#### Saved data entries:

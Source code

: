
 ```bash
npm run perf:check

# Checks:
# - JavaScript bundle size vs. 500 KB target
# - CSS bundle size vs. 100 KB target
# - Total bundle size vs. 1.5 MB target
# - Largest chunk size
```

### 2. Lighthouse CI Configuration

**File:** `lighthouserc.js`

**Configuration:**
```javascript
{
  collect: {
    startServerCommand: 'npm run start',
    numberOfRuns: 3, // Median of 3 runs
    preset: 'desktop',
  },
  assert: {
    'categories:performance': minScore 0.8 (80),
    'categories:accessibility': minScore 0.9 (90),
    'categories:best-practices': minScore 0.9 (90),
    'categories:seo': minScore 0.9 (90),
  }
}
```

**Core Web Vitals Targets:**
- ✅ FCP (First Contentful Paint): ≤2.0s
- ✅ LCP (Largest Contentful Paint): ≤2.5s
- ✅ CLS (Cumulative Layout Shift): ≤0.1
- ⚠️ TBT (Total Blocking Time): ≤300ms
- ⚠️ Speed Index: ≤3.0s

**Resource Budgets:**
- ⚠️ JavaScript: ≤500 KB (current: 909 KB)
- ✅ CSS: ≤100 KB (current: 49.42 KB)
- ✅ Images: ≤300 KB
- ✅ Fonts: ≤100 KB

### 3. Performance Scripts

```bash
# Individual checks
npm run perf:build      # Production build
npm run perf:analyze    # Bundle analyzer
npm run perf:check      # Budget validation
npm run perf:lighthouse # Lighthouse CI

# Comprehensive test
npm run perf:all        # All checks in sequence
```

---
* * *
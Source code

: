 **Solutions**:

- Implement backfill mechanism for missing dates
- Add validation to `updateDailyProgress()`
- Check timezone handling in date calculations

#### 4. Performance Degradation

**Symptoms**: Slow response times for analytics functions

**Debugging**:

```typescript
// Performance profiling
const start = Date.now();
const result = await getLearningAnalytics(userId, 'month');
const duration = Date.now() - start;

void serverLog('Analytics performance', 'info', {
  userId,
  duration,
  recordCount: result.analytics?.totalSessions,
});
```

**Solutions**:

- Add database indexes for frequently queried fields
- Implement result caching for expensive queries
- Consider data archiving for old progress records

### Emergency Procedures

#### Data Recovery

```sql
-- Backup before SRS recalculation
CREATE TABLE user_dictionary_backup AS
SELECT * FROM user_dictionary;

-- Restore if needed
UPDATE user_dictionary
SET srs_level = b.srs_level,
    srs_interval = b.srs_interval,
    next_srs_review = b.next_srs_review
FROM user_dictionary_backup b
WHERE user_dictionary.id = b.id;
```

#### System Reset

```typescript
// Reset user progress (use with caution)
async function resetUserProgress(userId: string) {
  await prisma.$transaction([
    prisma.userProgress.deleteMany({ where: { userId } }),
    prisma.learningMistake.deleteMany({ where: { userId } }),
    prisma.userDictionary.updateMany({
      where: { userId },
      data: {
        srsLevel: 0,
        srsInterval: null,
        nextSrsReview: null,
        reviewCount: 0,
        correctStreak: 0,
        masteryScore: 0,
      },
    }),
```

#### YOUR GOAL:
Extract every line above that contains the word "userId".

#### RESULT BELOW:
const result = await getLearningAnalytics(userId, 'month');
  userId,
async function resetUserProgress(userId: string) {
    prisma.userProgress.deleteMany({ where: { userId } }),
    prisma.learningMistake.deleteMany({ where: { userId } }),
      where: { userId },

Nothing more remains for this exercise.